Memetic collaborative approaches for finding balanced incomplete block designs

TL;DR

This paper introduces a memetic collaborative approach combining local search, genetic algorithms, and hybrid schemes to efficiently find balanced incomplete block designs, addressing symmetry challenges in a complex combinatorial problem.

Contribution

It proposes a novel dual integer problem representation and a collaborative hybrid algorithm framework for BIBD, advancing metaheuristic methods for symmetrical combinatorial optimization.

Findings

Some algorithms achieve state-of-the-art results in BIBD.

The collaborative scheme is adaptable to other symmetrical optimization problems.

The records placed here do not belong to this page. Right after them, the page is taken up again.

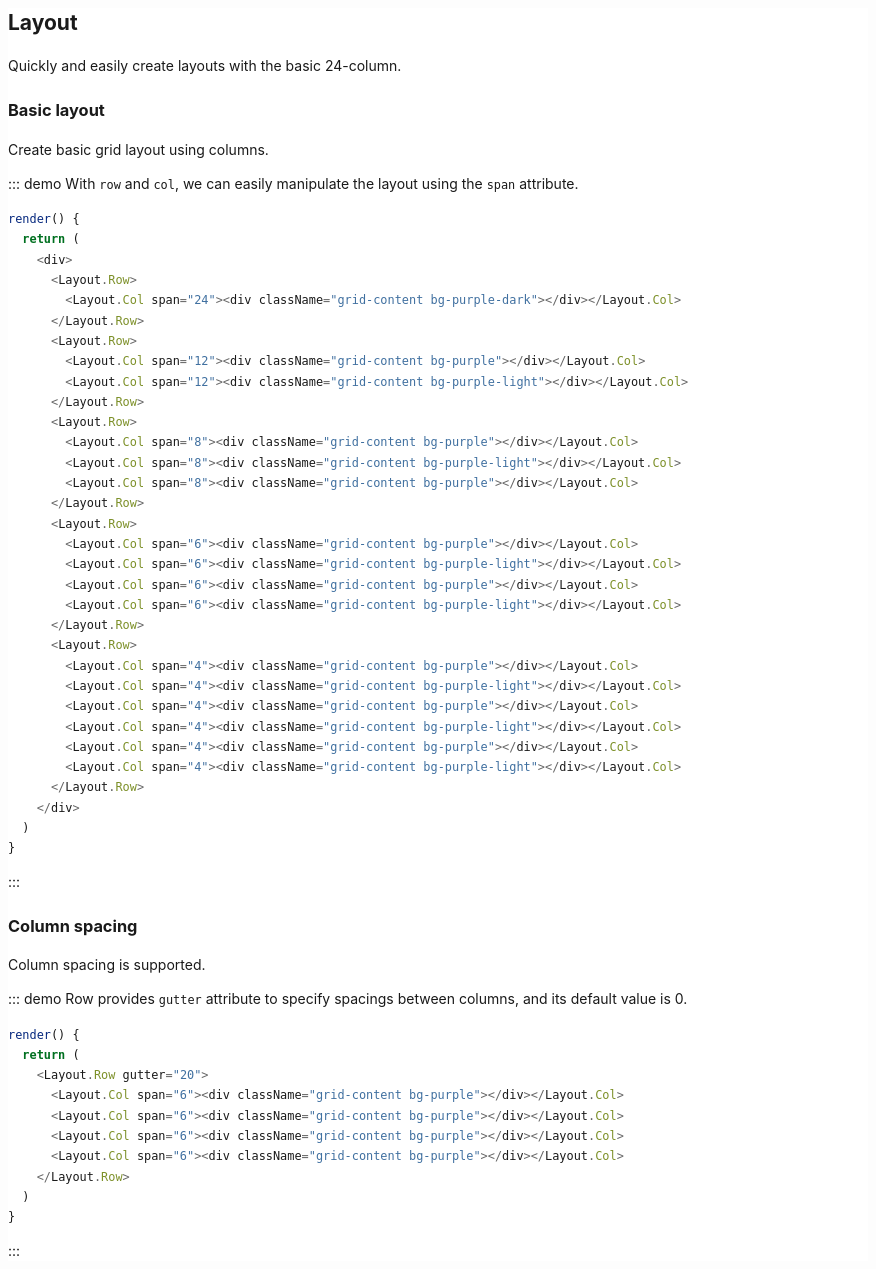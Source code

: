 ## Layout

Quickly and easily create layouts with the basic 24-column.

### Basic layout

Create basic grid layout using columns.

::: demo With `row` and `col`, we can easily manipulate the layout using the `span` attribute.
```js
render() {
  return (
    <div>
      <Layout.Row>
        <Layout.Col span="24"><div className="grid-content bg-purple-dark"></div></Layout.Col>
      </Layout.Row>
      <Layout.Row>
        <Layout.Col span="12"><div className="grid-content bg-purple"></div></Layout.Col>
        <Layout.Col span="12"><div className="grid-content bg-purple-light"></div></Layout.Col>
      </Layout.Row>
      <Layout.Row>
        <Layout.Col span="8"><div className="grid-content bg-purple"></div></Layout.Col>
        <Layout.Col span="8"><div className="grid-content bg-purple-light"></div></Layout.Col>
        <Layout.Col span="8"><div className="grid-content bg-purple"></div></Layout.Col>
      </Layout.Row>
      <Layout.Row>
        <Layout.Col span="6"><div className="grid-content bg-purple"></div></Layout.Col>
        <Layout.Col span="6"><div className="grid-content bg-purple-light"></div></Layout.Col>
        <Layout.Col span="6"><div className="grid-content bg-purple"></div></Layout.Col>
        <Layout.Col span="6"><div className="grid-content bg-purple-light"></div></Layout.Col>
      </Layout.Row>
      <Layout.Row>
        <Layout.Col span="4"><div className="grid-content bg-purple"></div></Layout.Col>
        <Layout.Col span="4"><div className="grid-content bg-purple-light"></div></Layout.Col>
        <Layout.Col span="4"><div className="grid-content bg-purple"></div></Layout.Col>
        <Layout.Col span="4"><div className="grid-content bg-purple-light"></div></Layout.Col>
        <Layout.Col span="4"><div className="grid-content bg-purple"></div></Layout.Col>
        <Layout.Col span="4"><div className="grid-content bg-purple-light"></div></Layout.Col>
      </Layout.Row>
    </div>
  )
}
```
:::

### Column spacing

Column spacing is supported.

::: demo Row provides `gutter` attribute to specify spacings between columns, and its default value is 0.
```js
render() {
  return (
    <Layout.Row gutter="20">
      <Layout.Col span="6"><div className="grid-content bg-purple"></div></Layout.Col>
      <Layout.Col span="6"><div className="grid-content bg-purple"></div></Layout.Col>
      <Layout.Col span="6"><div className="grid-content bg-purple"></div></Layout.Col>
      <Layout.Col span="6"><div className="grid-content bg-purple"></div></Layout.Col>
    </Layout.Row>
  )
}
```
:::
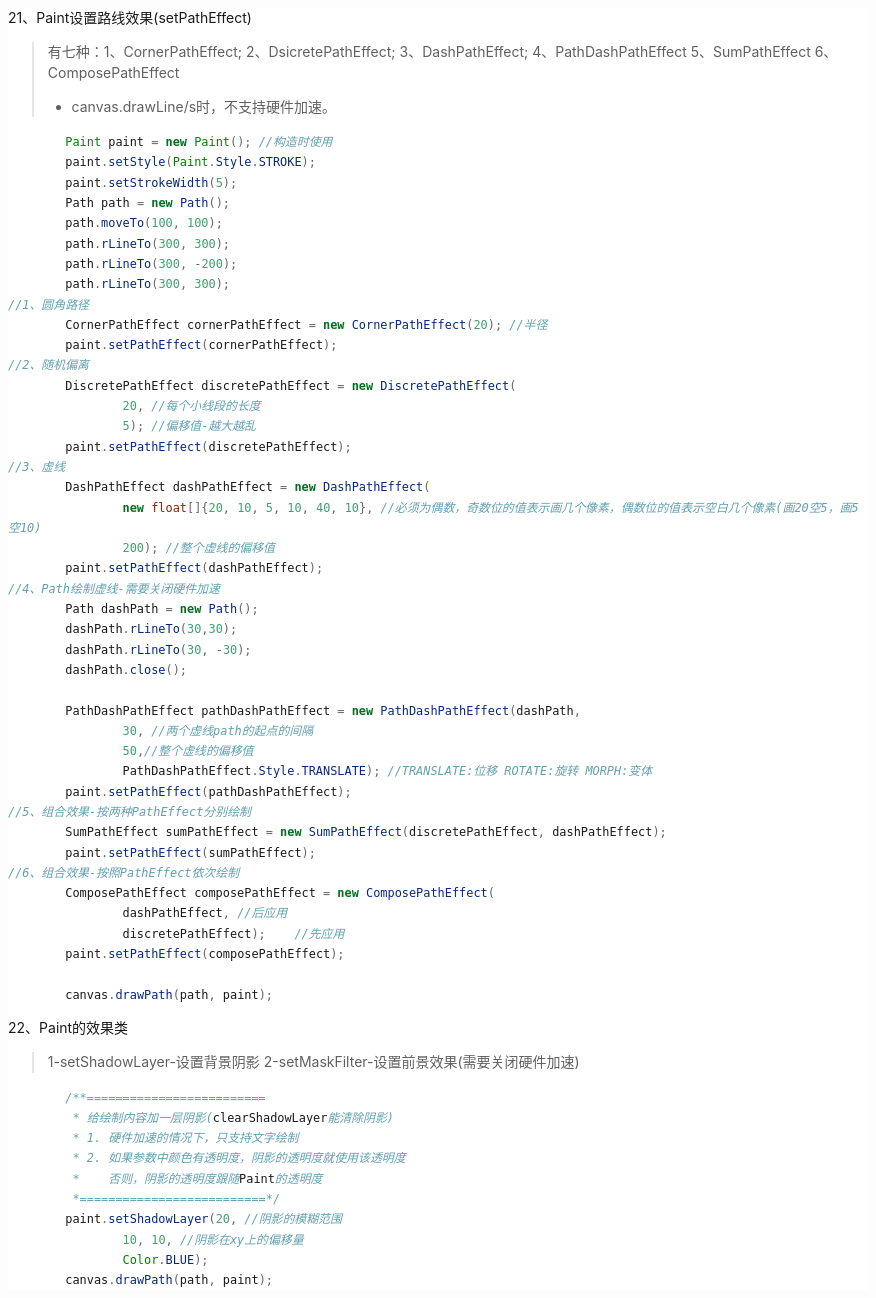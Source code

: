 21、Paint设置路线效果(setPathEffect)
>有七种：1、CornerPathEffect; 2、DsicretePathEffect; 3、DashPathEffect; 4、PathDashPathEffect 5、SumPathEffect 6、ComposePathEffect
> * canvas.drawLine/s时，不支持硬件加速。
```java
        Paint paint = new Paint(); //构造时使用
        paint.setStyle(Paint.Style.STROKE);
        paint.setStrokeWidth(5);
        Path path = new Path();
        path.moveTo(100, 100);
        path.rLineTo(300, 300);
        path.rLineTo(300, -200);
        path.rLineTo(300, 300);
//1、圆角路径
        CornerPathEffect cornerPathEffect = new CornerPathEffect(20); //半径
        paint.setPathEffect(cornerPathEffect);
//2、随机偏离
        DiscretePathEffect discretePathEffect = new DiscretePathEffect(
                20, //每个小线段的长度
                5); //偏移值-越大越乱
        paint.setPathEffect(discretePathEffect);
//3、虚线
        DashPathEffect dashPathEffect = new DashPathEffect(
                new float[]{20, 10, 5, 10, 40, 10}, //必须为偶数，奇数位的值表示画几个像素，偶数位的值表示空白几个像素(画20空5，画5空10)
                200); //整个虚线的偏移值
        paint.setPathEffect(dashPathEffect);
//4、Path绘制虚线-需要关闭硬件加速
        Path dashPath = new Path();
        dashPath.rLineTo(30,30);
        dashPath.rLineTo(30, -30);
        dashPath.close();

        PathDashPathEffect pathDashPathEffect = new PathDashPathEffect(dashPath,
                30, //两个虚线path的起点的间隔
                50,//整个虚线的偏移值
                PathDashPathEffect.Style.TRANSLATE); //TRANSLATE:位移 ROTATE:旋转 MORPH:变体
        paint.setPathEffect(pathDashPathEffect);
//5、组合效果-按两种PathEffect分别绘制
        SumPathEffect sumPathEffect = new SumPathEffect(discretePathEffect, dashPathEffect);
        paint.setPathEffect(sumPathEffect);
//6、组合效果-按照PathEffect依次绘制
        ComposePathEffect composePathEffect = new ComposePathEffect(
                dashPathEffect, //后应用
                discretePathEffect);    //先应用
        paint.setPathEffect(composePathEffect);

        canvas.drawPath(path, paint);
```

22、Paint的效果类
>1-setShadowLayer-设置背景阴影
>2-setMaskFilter-设置前景效果(需要关闭硬件加速)
```java
        /**=========================
         * 给绘制内容加一层阴影(clearShadowLayer能清除阴影)
         * 1. 硬件加速的情况下，只支持文字绘制
         * 2. 如果参数中颜色有透明度，阴影的透明度就使用该透明度
         *    否则，阴影的透明度跟随Paint的透明度
         *==========================*/
        paint.setShadowLayer(20, //阴影的模糊范围
                10, 10, //阴影在xy上的偏移量
                Color.BLUE);
        canvas.drawPath(path, paint);
```
```java
```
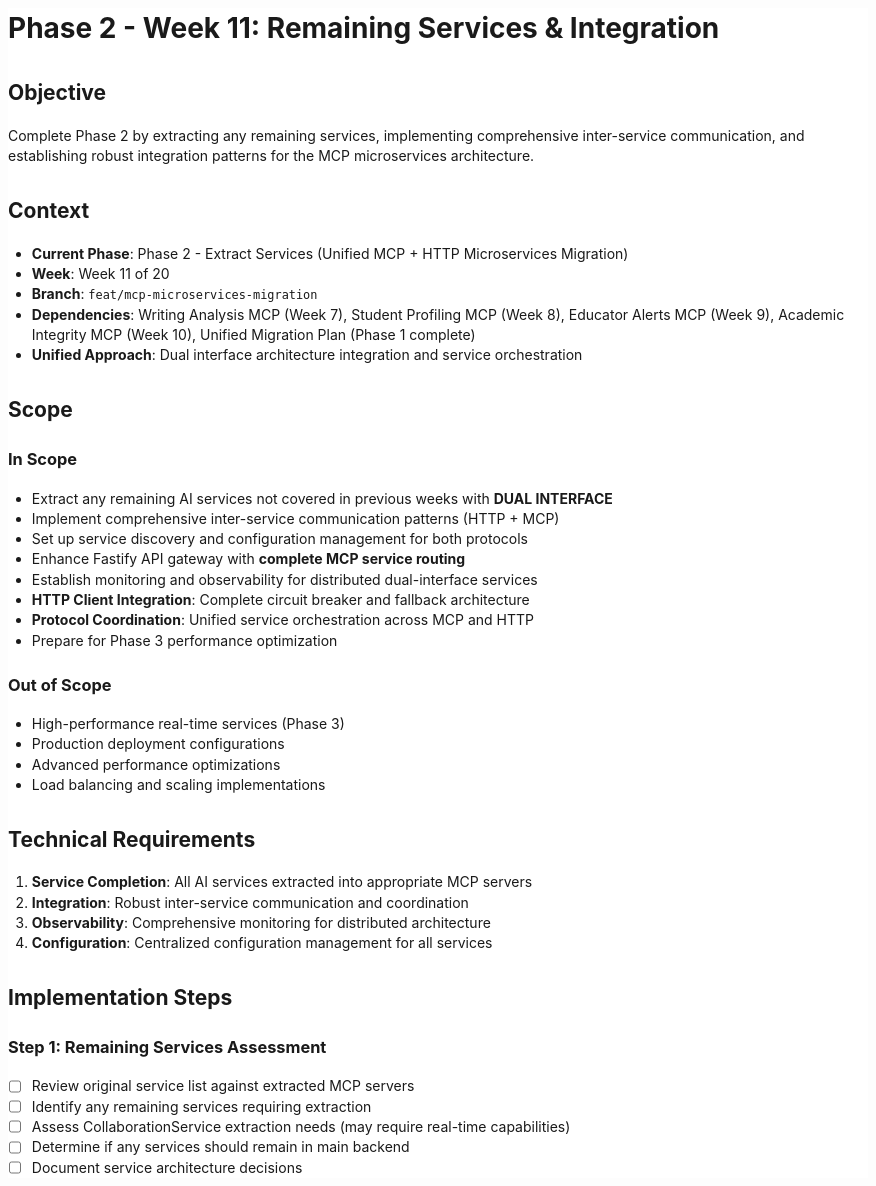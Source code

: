 # Phase 2 - Week 11: Remaining Services & Integration

## Objective
Complete Phase 2 by extracting any remaining services, implementing comprehensive inter-service communication, and establishing robust integration patterns for the MCP microservices architecture.

## Context
- **Current Phase**: Phase 2 - Extract Services (Unified MCP + HTTP Microservices Migration)
- **Week**: Week 11 of 20
- **Branch**: `feat/mcp-microservices-migration`
- **Dependencies**: Writing Analysis MCP (Week 7), Student Profiling MCP (Week 8), Educator Alerts MCP (Week 9), Academic Integrity MCP (Week 10), Unified Migration Plan (Phase 1 complete)
- **Unified Approach**: Dual interface architecture integration and service orchestration

## Scope
### In Scope
- Extract any remaining AI services not covered in previous weeks with **DUAL INTERFACE**
- Implement comprehensive inter-service communication patterns (HTTP + MCP)
- Set up service discovery and configuration management for both protocols
- Enhance Fastify API gateway with **complete MCP service routing**
- Establish monitoring and observability for distributed dual-interface services
- **HTTP Client Integration**: Complete circuit breaker and fallback architecture
- **Protocol Coordination**: Unified service orchestration across MCP and HTTP
- Prepare for Phase 3 performance optimization

### Out of Scope
- High-performance real-time services (Phase 3)
- Production deployment configurations
- Advanced performance optimizations
- Load balancing and scaling implementations

## Technical Requirements
1. **Service Completion**: All AI services extracted into appropriate MCP servers
2. **Integration**: Robust inter-service communication and coordination
3. **Observability**: Comprehensive monitoring for distributed architecture
4. **Configuration**: Centralized configuration management for all services

## Implementation Steps

### Step 1: Remaining Services Assessment
- [ ] Review original service list against extracted MCP servers
- [ ] Identify any remaining services requiring extraction
- [ ] Assess CollaborationService extraction needs (may require real-time capabilities)
- [ ] Determine if any services should remain in main backend
- [ ] Document service architecture decisions
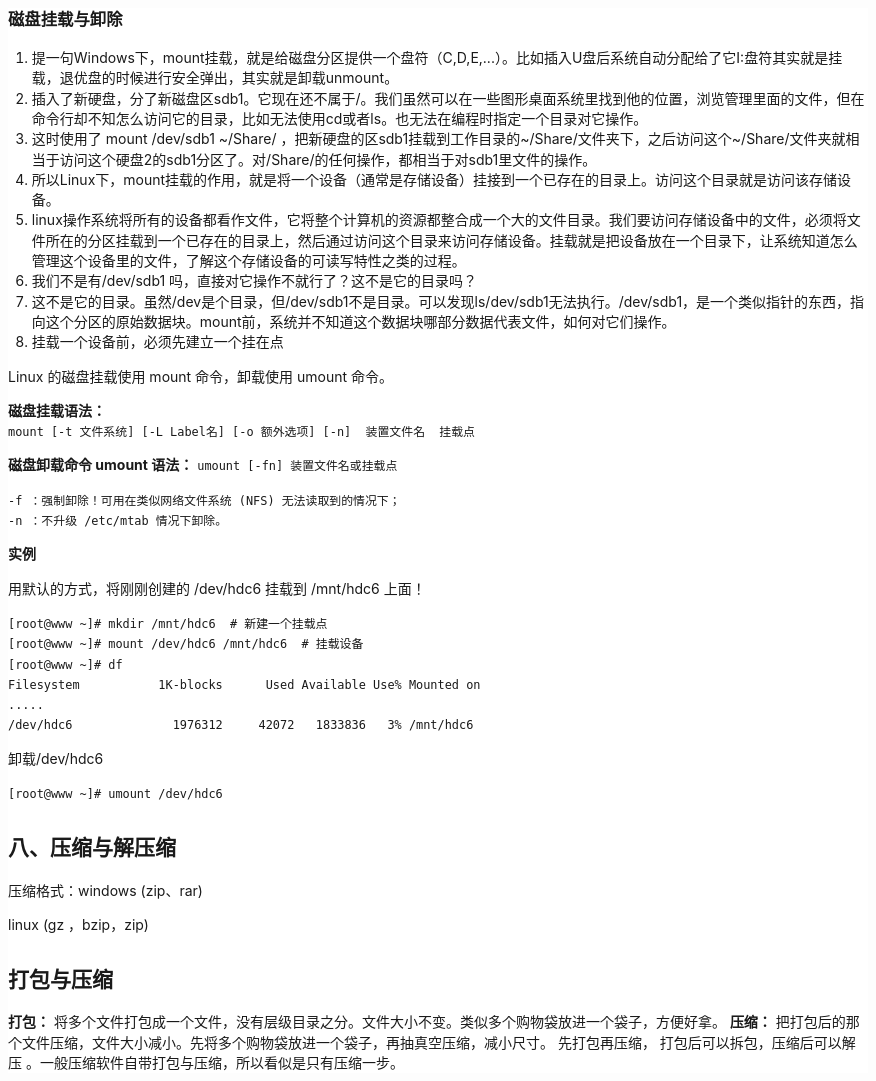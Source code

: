 ### 磁盘挂载与卸除
1. 提一句Windows下，mount挂载，就是给磁盘分区提供一个盘符（C,D,E,...）。比如插入U盘后系统自动分配给了它I:盘符其实就是挂载，退优盘的时候进行安全弹出，其实就是卸载unmount。
2.  插入了新硬盘，分了新磁盘区sdb1。它现在还不属于/。我们虽然可以在一些图形桌面系统里找到他的位置，浏览管理里面的文件，但在命令行却不知怎么访问它的目录，比如无法使用cd或者ls。也无法在编程时指定一个目录对它操作。
3. 这时使用了 mount /dev/sdb1 ~/Share/ ，把新硬盘的区sdb1挂载到工作目录的~/Share/文件夹下，之后访问这个~/Share/文件夹就相当于访问这个硬盘2的sdb1分区了。对/Share/的任何操作，都相当于对sdb1里文件的操作。
4. 所以Linux下，mount挂载的作用，就是将一个设备（通常是存储设备）挂接到一个已存在的目录上。访问这个目录就是访问该存储设备。
5. linux操作系统将所有的设备都看作文件，它将整个计算机的资源都整合成一个大的文件目录。我们要访问存储设备中的文件，必须将文件所在的分区挂载到一个已存在的目录上，然后通过访问这个目录来访问存储设备。挂载就是把设备放在一个目录下，让系统知道怎么管理这个设备里的文件，了解这个存储设备的可读写特性之类的过程。
6. 我们不是有/dev/sdb1 吗，直接对它操作不就行了？这不是它的目录吗？
7. 这不是它的目录。虽然/dev是个目录，但/dev/sdb1不是目录。可以发现ls/dev/sdb1无法执行。/dev/sdb1，是一个类似指针的东西，指向这个分区的原始数据块。mount前，系统并不知道这个数据块哪部分数据代表文件，如何对它们操作。
9. 挂载一个设备前，必须先建立一个挂在点

Linux 的磁盘挂载使用 mount 命令，卸载使用 umount 命令。

**磁盘挂载语法：**  
`mount [-t 文件系统] [-L Label名] [-o 额外选项] [-n]  装置文件名  挂载点`

**磁盘卸载命令 umount 语法：**
`umount [-fn] 装置文件名或挂载点`
```
-f ：强制卸除！可用在类似网络文件系统 (NFS) 无法读取到的情况下；
-n ：不升级 /etc/mtab 情况下卸除。
```

**实例**

用默认的方式，将刚刚创建的 /dev/hdc6 挂载到 /mnt/hdc6 上面！
```
[root@www ~]# mkdir /mnt/hdc6  # 新建一个挂载点
[root@www ~]# mount /dev/hdc6 /mnt/hdc6  # 挂载设备
[root@www ~]# df
Filesystem           1K-blocks      Used Available Use% Mounted on
.....
/dev/hdc6              1976312     42072   1833836   3% /mnt/hdc6
```
卸载/dev/hdc6
```
[root@www ~]# umount /dev/hdc6     
```

## 八、压缩与解压缩

压缩格式：windows (zip、rar)    

 linux  (gz ，bzip，zip)
 
 ## 打包与压缩

 **打包：** 将多个文件打包成一个文件，没有层级目录之分。文件大小不变。类似多个购物袋放进一个袋子，方便好拿。
**压缩：** 把打包后的那个文件压缩，文件大小减小。先将多个购物袋放进一个袋子，再抽真空压缩，减小尺寸。
先打包再压缩， 打包后可以拆包，压缩后可以解压	。一般压缩软件自带打包与压缩，所以看似是只有压缩一步。
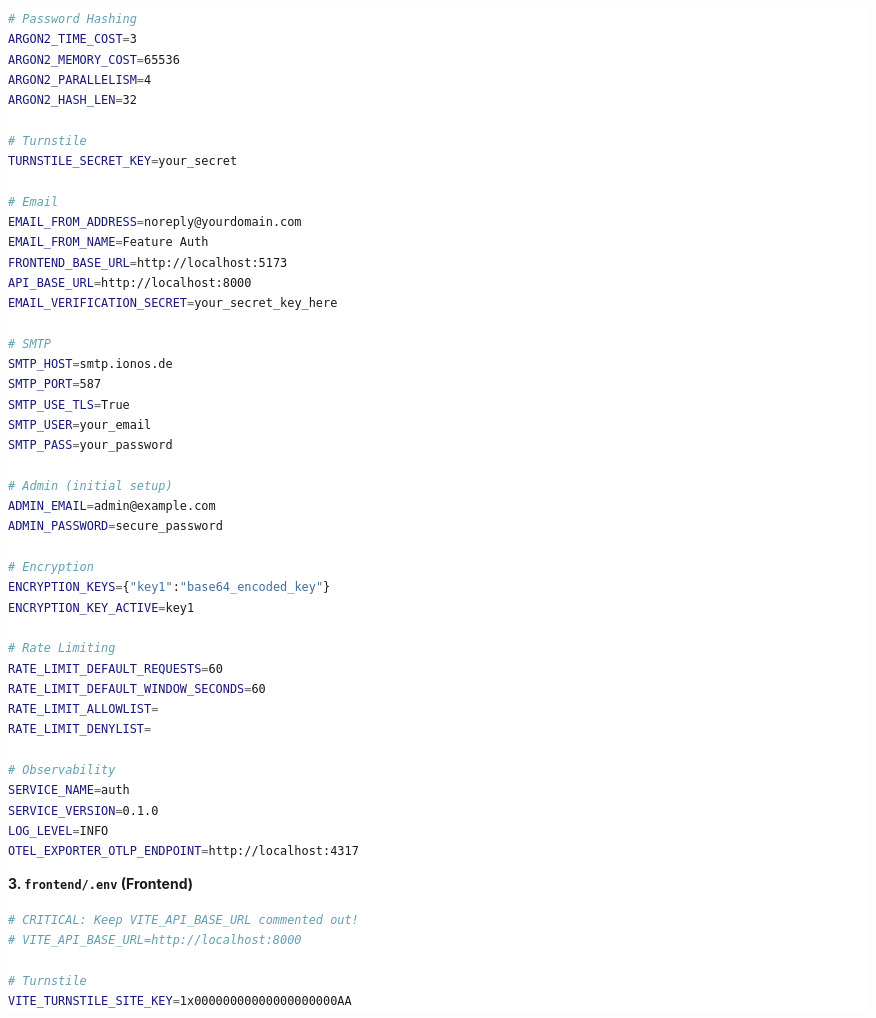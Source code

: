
 ```bash
# Password Hashing
ARGON2_TIME_COST=3
ARGON2_MEMORY_COST=65536
ARGON2_PARALLELISM=4
ARGON2_HASH_LEN=32

# Turnstile
TURNSTILE_SECRET_KEY=your_secret

# Email
EMAIL_FROM_ADDRESS=noreply@yourdomain.com
EMAIL_FROM_NAME=Feature Auth
FRONTEND_BASE_URL=http://localhost:5173
API_BASE_URL=http://localhost:8000
EMAIL_VERIFICATION_SECRET=your_secret_key_here

# SMTP
SMTP_HOST=smtp.ionos.de
SMTP_PORT=587
SMTP_USE_TLS=True
SMTP_USER=your_email
SMTP_PASS=your_password

# Admin (initial setup)
ADMIN_EMAIL=admin@example.com
ADMIN_PASSWORD=secure_password

# Encryption
ENCRYPTION_KEYS={"key1":"base64_encoded_key"}
ENCRYPTION_KEY_ACTIVE=key1

# Rate Limiting
RATE_LIMIT_DEFAULT_REQUESTS=60
RATE_LIMIT_DEFAULT_WINDOW_SECONDS=60
RATE_LIMIT_ALLOWLIST=
RATE_LIMIT_DENYLIST=

# Observability
SERVICE_NAME=auth
SERVICE_VERSION=0.1.0
LOG_LEVEL=INFO
OTEL_EXPORTER_OTLP_ENDPOINT=http://localhost:4317
```

**3. `frontend/.env` (Frontend)**
```bash
# CRITICAL: Keep VITE_API_BASE_URL commented out!
# VITE_API_BASE_URL=http://localhost:8000

# Turnstile
VITE_TURNSTILE_SITE_KEY=1x00000000000000000000AA
```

Parameter analysis provides guidelines for designing robust cooperative algorithms.

Abstract

The balanced incomplete block design (BIBD) problem is a difficult combinatorial problem with a large number of symmetries, which add complexity to its resolution. In this paper, we propose a dual (integer) problem representation that serves as an alternative to the classical binary formulation of the problem. We attack this problem incrementally: firstly, we propose basic algorithms (i.e. local search techniques and genetic algorithms) intended to work separately on the two different search spaces (i.e. binary and integer); secondly, we propose two hybrid schemes: an integrative approach (i.e. a memetic algorithm) and a collaborative model in which the previous methods work in parallel, occasionally exchanging information. Three distinct two-dimensional structures are proposed as communication topology among the algorithms involved in the collaborative model, as well as a number of migration and acceptance criteria for sending and receiving data. An empirical analysis comparing a large number of instances of our schemes (with algorithms possibly working on different search spaces and with/without symmetry breaking methods) shows that some of these algorithms can be considered the state of the art of the metaheuristic methods applied to finding BIBDs. Moreover, our cooperative proposal is a general scheme from which distinct algorithmic variants can be instantiated to handle symmetrical optimisation problems. For this reason, we have also analysed its key parameters, thereby providing general guidelines for the design of efficient/robust cooperative algorithms devised from our proposal.